Andrew Feld

Andrew Feld was born in 1961 in Cambridge, Massachusetts. He received his BA from the University of Massachusetts and his MFA from the University of Houston, where he was awarded a James Michener Fellowship. His other honors include a Wallace Stegner Fellowship from Stanford University, the “Discovery”/The Nation Award, two Pushcart Prizes, and a poem in The Best American Poetry 2005. His work has appeared in AGNI, New England Review, Poetry, The Virginia Quarterly Review, and elsewhere. His first book, Citizen: Poems (HarperCollins, 2004), was a National Poetry Series Selection. Feld is Associate Professor and Writer-in-Residence at Carthage College. He lives in Racine, Wisconsin, with his wife, the poet Pimone Triplett, and their baby, Lukas.

On Fire

Having been taught by fools, how else could I have ended up

but as I am? a man who panics at the sound of his own voice,

a blusterer, afraid that within the five-pointed maple leaf there lies

another name he never knew; ready, always, to be found wrong.

Listen: in my tenth year they put me in a room where one plane

watched another plane fly over a city. It was morning in both

places. In black & white at first the explosion looked like water

rising. Captured, they say, on film, as in: pulled out of time

so we can rewind it and watch it happen again, as in a memory,

as in: this is a memory we all have, these are our family pictures.

There was that kind of shame. As if the fire really had been stolen.

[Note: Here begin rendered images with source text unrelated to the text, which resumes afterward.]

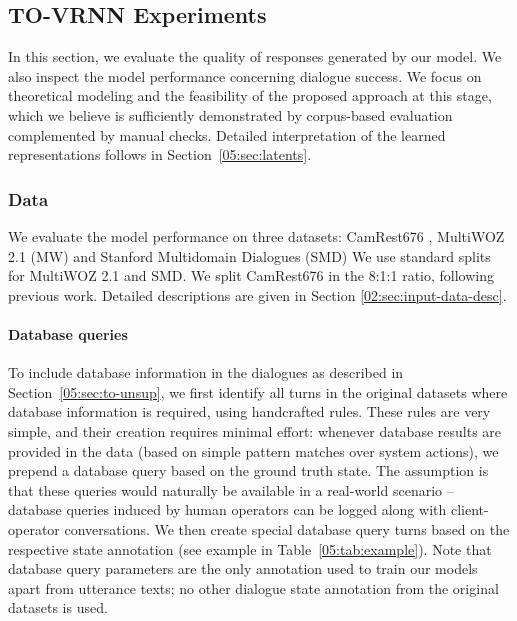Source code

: \subsection{TO-VRNN Experiments}
In this section, we evaluate the quality of responses generated by our model.
We also inspect the model performance concerning dialogue success.
We focus on theoretical modeling and the feasibility of the proposed approach at this stage, which we believe is sufficiently demonstrated by corpus-based evaluation complemented by manual checks. Detailed interpretation of the learned representations follows in Section~\ref{05:sec:latents}.

\subsubsection{Data}
\label{05:sec:data}

We evaluate the model performance on three datasets: CamRest676 \cite{wen2016network}, MultiWOZ 2.1 (MW)\cite{budzianowski2018multiwoz,eric2019multiwoz} and Stanford Multidomain Dialogues (SMD) \cite{eric-etal-2017-key}
We use standard splits for MultiWOZ 2.1 and SMD.
We split CamRest676 in the 8:1:1 ratio, following previous work.
Detailed descriptions are given in Section \ref{02:sec:input-data-desc}.

\paragraph{Database queries} To include database information in the dialogues as described in Section~\ref{05:sec:to-unsup}, we first identify all turns in the original datasets where database information is required, using handcrafted rules.
These rules are very simple, and their creation requires minimal effort: whenever database results are provided in the data (based on simple pattern matches over system actions), we prepend a database query based on the ground truth state. The assumption is that these queries would naturally be available in a real-world scenario -- database queries induced by human operators can be logged along with client-operator conversations.
We then create special database query turns based on the respective state annotation (see example in Table~\ref{05:tab:example}).
Note that database query parameters are the only annotation used to train our models apart from utterance texts; no other dialogue state annotation from the original datasets is used.

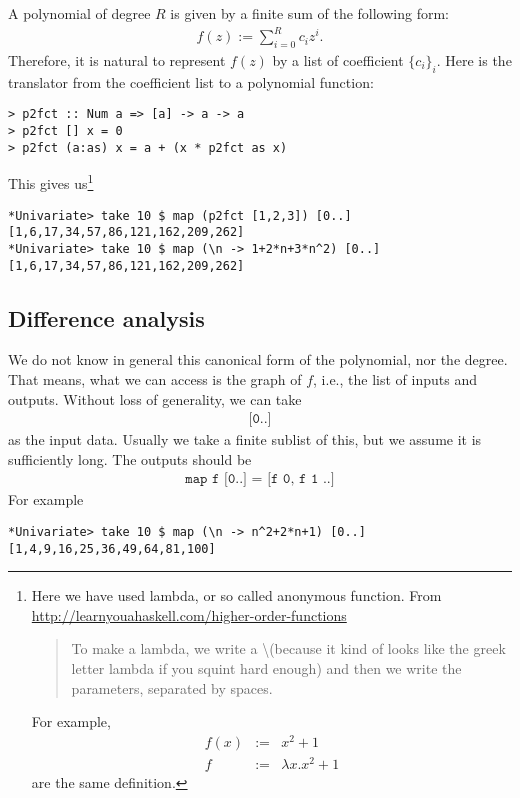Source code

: \documentclass[11pt]{book}
\begin{document}
A polynomial of degree $R$ is given by a finite sum of the following form:
\begin{eqnarray}
f(z) := \sum_{i=0}^R c_i z^i.
\end{eqnarray}
Therefore, it is natural to represent $f(z)$ by a list of coefficient $\{c_i\}_i$.
Here is the translator from the coefficient list to a polynomial function:
\begin{verbatim}
> p2fct :: Num a => [a] -> a -> a
> p2fct [] x = 0
> p2fct (a:as) x = a + (x * p2fct as x)
\end{verbatim}
This gives us\footnote{
Here we have used lambda, or so called anonymous function.
From\\
\url{http://learnyouahaskell.com/higher-order-functions}
\begin{quote}
To make a lambda, we write a \textbackslash (because it kind of looks like the greek letter lambda if you squint hard enough) and then we write the parameters, separated by spaces. 
\end{quote}
For example,
\begin{eqnarray}
f(x) &:=& x^2 + 1 \\
f &:=& \lambda x. x^2+1
\end{eqnarray}
are the same definition.
}
\begin{verbatim}
*Univariate> take 10 $ map (p2fct [1,2,3]) [0..]
[1,6,17,34,57,86,121,162,209,262]
*Univariate> take 10 $ map (\n -> 1+2*n+3*n^2) [0..]
[1,6,17,34,57,86,121,162,209,262]
\end{verbatim}

\subsection{Difference analysis}
We do not know in general this canonical form of the polynomial, nor the degree.
That means, what we can access is the graph of $f$, i.e., the list of inputs and outputs.
Without loss of generality, we can take
\begin{eqnarray}
\texttt{[0..]}
\end{eqnarray}
as the input data.
Usually we take a finite sublist of this, but we assume it is sufficiently long.
The outputs should be
\begin{eqnarray}
\texttt{map f [0..] = [f 0, f 1 ..]}
\end{eqnarray}
For example
\begin{verbatim}
*Univariate> take 10 $ map (\n -> n^2+2*n+1) [0..]
[1,4,9,16,25,36,49,64,81,100]
\end{verbatim}
\end{document}
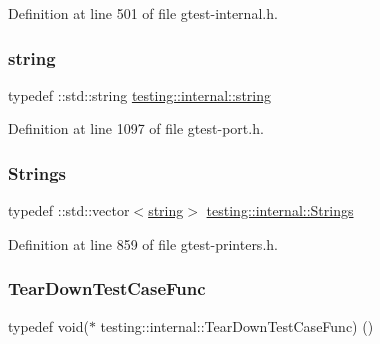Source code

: Definition at line 501 of file gtest-\/internal.\+h.

\mbox{\label{namespacetesting_1_1internal_a8e8ff5b11e64078831112677156cb111}} 
\subsubsection{\texorpdfstring{string}{string}}
{\footnotesize\ttfamily typedef \+::std\+::string \hyperlink{namespacetesting_1_1internal_a8e8ff5b11e64078831112677156cb111}{testing\+::internal\+::string}}



Definition at line 1097 of file gtest-\/port.\+h.

\mbox{\label{namespacetesting_1_1internal_a7706b17f05f4b49e351b052ae4e05073}} 
\subsubsection{\texorpdfstring{Strings}{Strings}}
{\footnotesize\ttfamily typedef \+::std\+::vector$<$\hyperlink{namespacetesting_1_1internal_a8e8ff5b11e64078831112677156cb111}{string}$>$ \hyperlink{namespacetesting_1_1internal_a7706b17f05f4b49e351b052ae4e05073}{testing\+::internal\+::\+Strings}}



Definition at line 859 of file gtest-\/printers.\+h.

\mbox{\label{namespacetesting_1_1internal_a085e31321d0d029c04d2a79234f60c1a}} 
\subsubsection{\texorpdfstring{Tear\+Down\+Test\+Case\+Func}{TearDownTestCaseFunc}}
{\footnotesize\ttfamily typedef void($\ast$ testing\+::internal\+::\+Tear\+Down\+Test\+Case\+Func) ()}



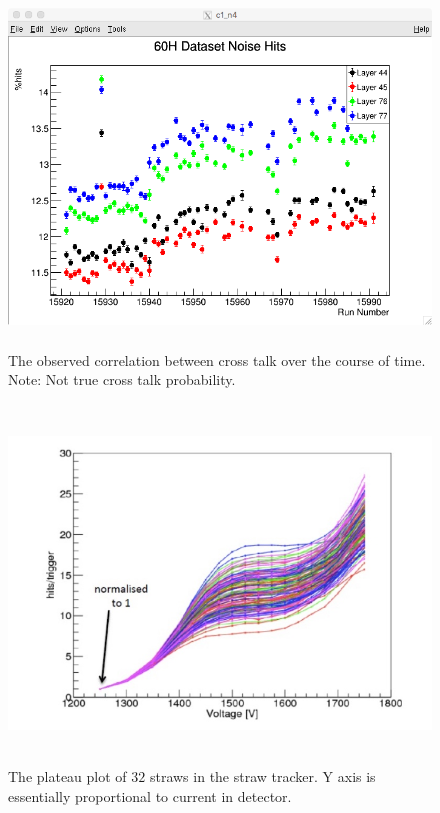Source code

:\documentclass[./Thesis]{subfiles}
\begin{document}
\begin{figure}
	\centerline{\includegraphics[height=95mm]{Noise60hDataSet.png}}
	\caption[ Cross Talk Vs. RunNumber ]{ The observed correlation between cross talk over the course of time. Note: Not true cross talk probability.}
	\label{fig:NoiseRun}
\end{figure}

\begin{figure}
	\centerline{\includegraphics[height=95mm]{PlateauCurve.jpeg}}
	\caption[Plateau Plot ]{ The plateau plot of $32$ straws in the straw tracker. Y axis is essentially proportional to current in detector.}
	\label{fig:plateau}
\end{figure}
\end{document}

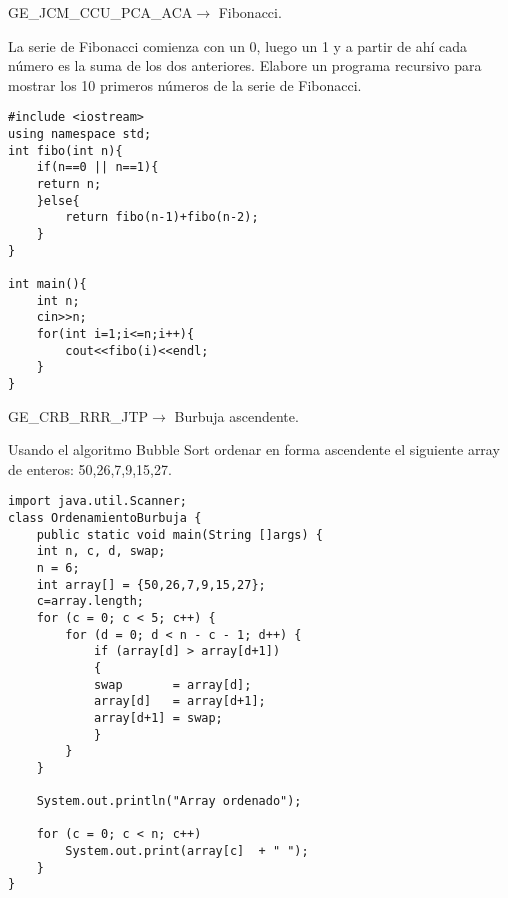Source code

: \begin{center}
	GE\_JCM\_CCU\_PCA\_ACA$\longrightarrow$ Fibonacci.
\end{center}

La serie de Fibonacci comienza con un 0, luego un 1 y a partir de ahí cada número es la suma de los dos anteriores. Elabore un programa recursivo para mostrar los 10 primeros números de la serie de Fibonacci.

\lstset{language=C, breaklines=true, basicstyle=\footnotesize}
\begin{lstlisting}
#include <iostream>
using namespace std;
int fibo(int n){
	if(n==0 || n==1){
	return n;
	}else{
		return fibo(n-1)+fibo(n-2);
	}  
}

int main(){
	int n;
	cin>>n;
	for(int i=1;i<=n;i++){
		cout<<fibo(i)<<endl;
	}
}
\end{lstlisting}
\clearpage

\begin{center}
	GE\_CRB\_RRR\_JTP$\longrightarrow$ Burbuja ascendente.
\end{center}

Usando el algoritmo Bubble Sort ordenar en forma ascendente el siguiente array de enteros: 50,26,7,9,15,27.

\lstset{language=Java, breaklines=true, basicstyle=\footnotesize}
\begin{lstlisting}
import java.util.Scanner;
class OrdenamientoBurbuja {
	public static void main(String []args) {
	int n, c, d, swap;    
	n = 6; 
	int array[] = {50,26,7,9,15,27};
	c=array.length;
	for (c = 0; c < 5; c++) {
		for (d = 0; d < n - c - 1; d++) {
			if (array[d] > array[d+1]) 
			{
			swap       = array[d];
			array[d]   = array[d+1];
			array[d+1] = swap;
			}
		}
	}
	
	System.out.println("Array ordenado");
	
	for (c = 0; c < n; c++) 
		System.out.print(array[c]  + " ");
	}
}
\end{lstlisting}
\vspace{0.5cm}


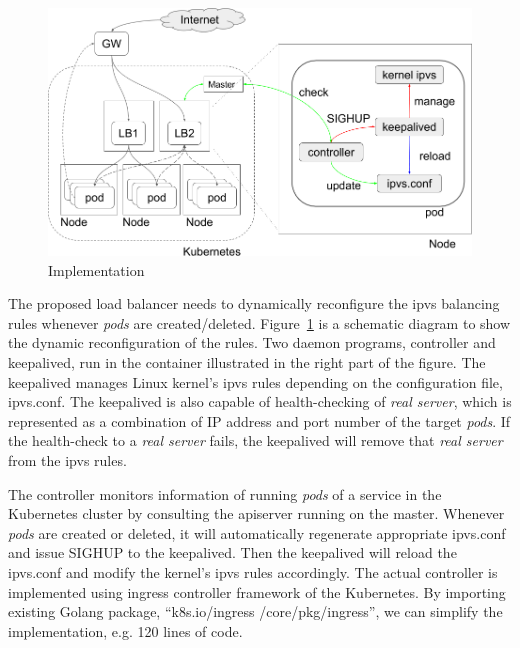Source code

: \begin{figure}
\includegraphics[width=\columnwidth]{Figs/ipvs-ingress-schem}
\caption{Implementation}
\label{fig:ipvs-ingress-schem}
\end{figure}

The proposed load balancer needs to dynamically reconfigure the ipvs balancing rules whenever {\em pods} are created/deleted. 
Figure~\ref{fig:ipvs-ingress-schem} is a schematic diagram to show the dynamic reconfiguration of the rules.
Two daemon programs, controller and keepalived, run in the container illustrated in the right part of the figure.
The keepalived manages Linux kernel's ipvs rules depending on the configuration file, ipvs.conf.
The keepalived is also capable of health-checking of {\em real server}, 
which is represented as a combination of IP address and port number of the target {\em pods}. 
If the health-check to a {\em real server} fails, the keepalived will remove that {\em real server} from the ipvs rules.

The controller monitors information of running {\em pods} of a service in the Kubernetes cluster by consulting the apiserver running on the master.
Whenever {\em pods} are created or deleted, it will automatically regenerate appropriate ipvs.conf and issue SIGHUP to the keepalived.
Then the keepalived will reload the ipvs.conf and modify the kernel's ipvs rules accordingly.  
The actual controller\cite{ktaka_ccmp_2017_826894} is implemented using ingress controller\cite{K8sIngress2017} framework of the Kubernetes. 
By importing existing Golang package, \enquote{k8s.io/ingress /core/pkg/ingress}, we can simplify the implementation, e.g. 
120 lines of code.  


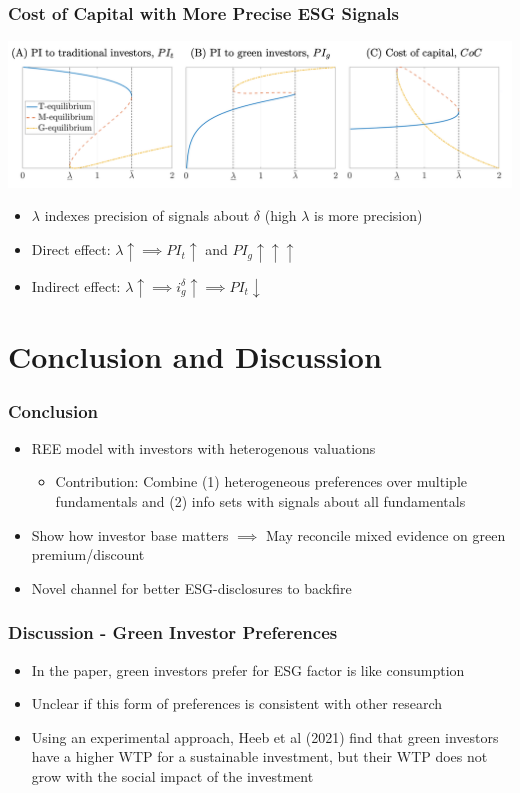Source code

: \documentclass[handout]{beamer}
\begin{document}
\begin{frame}
\frametitle{Cost of Capital with More Precise ESG Signals}
\begin{center}
\includegraphics[scale=0.45]{information}
\end{center}
\begin{itemize}[<+->]
\item $\lambda$ indexes precision of signals about $\delta$ (high $\lambda$ is more precision)
\item Direct effect: $\lambda \uparrow \implies PI_t \uparrow$ and $PI_g \uparrow\uparrow\uparrow$
\item Indirect effect: $\lambda \uparrow \implies i_g^\delta \uparrow \implies PI_t \downarrow$
\end{itemize}
\end{frame}

\section{Conclusion and Discussion}

\begin{frame}
\frametitle{Conclusion}
\begin{itemize}[<+->]
\item REE model with investors with heterogenous valuations
\begin{itemize}[<+->]
\item Contribution: Combine (1) heterogeneous preferences over multiple fundamentals and (2) info sets with signals about all fundamentals
\end{itemize}
\bigskip
\item Show how investor base matters $\implies$ May reconcile mixed evidence on green premium/discount
\bigskip
\item Novel channel for better ESG-disclosures to backfire
\end{itemize}
\end{frame}


\begin{frame}
\frametitle{Discussion - Green Investor Preferences}
\begin{itemize}[<+->]
\item In the paper, green investors prefer for ESG factor is like consumption
\bigskip
\item Unclear if this form of preferences is consistent with other research
\bigskip
\item Using an experimental approach, Heeb et al (2021) find that green investors have a higher WTP for a sustainable investment, but their WTP does not grow with the social impact of the investment
\end{itemize}
\end{frame}
\end{document}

And sitting on the floor there was one boy who even earlier

that year came home to find his mother hanging from a rope

in the kitchen. What didn’t he know that he needed this film

to teach him? Already what he knew was enough to terrify

the teachers, so that they couldn’t look at him. But they also

couldn’t not look at him. As if he was an obscene pleasure.

And he was beautiful. Complete. But what he carried in him

seeped out as hate for anyone of the same sex as his mother.

It was that simple: even a fourth-grade mind could understand.

So the girls stayed away. And from the other side of the common

room, where the books full of numbers being added, subtracted

and divided were kept, our new teacher watched, helpless, knowing

he also needed this knowledge, but she couldn’t give it to him.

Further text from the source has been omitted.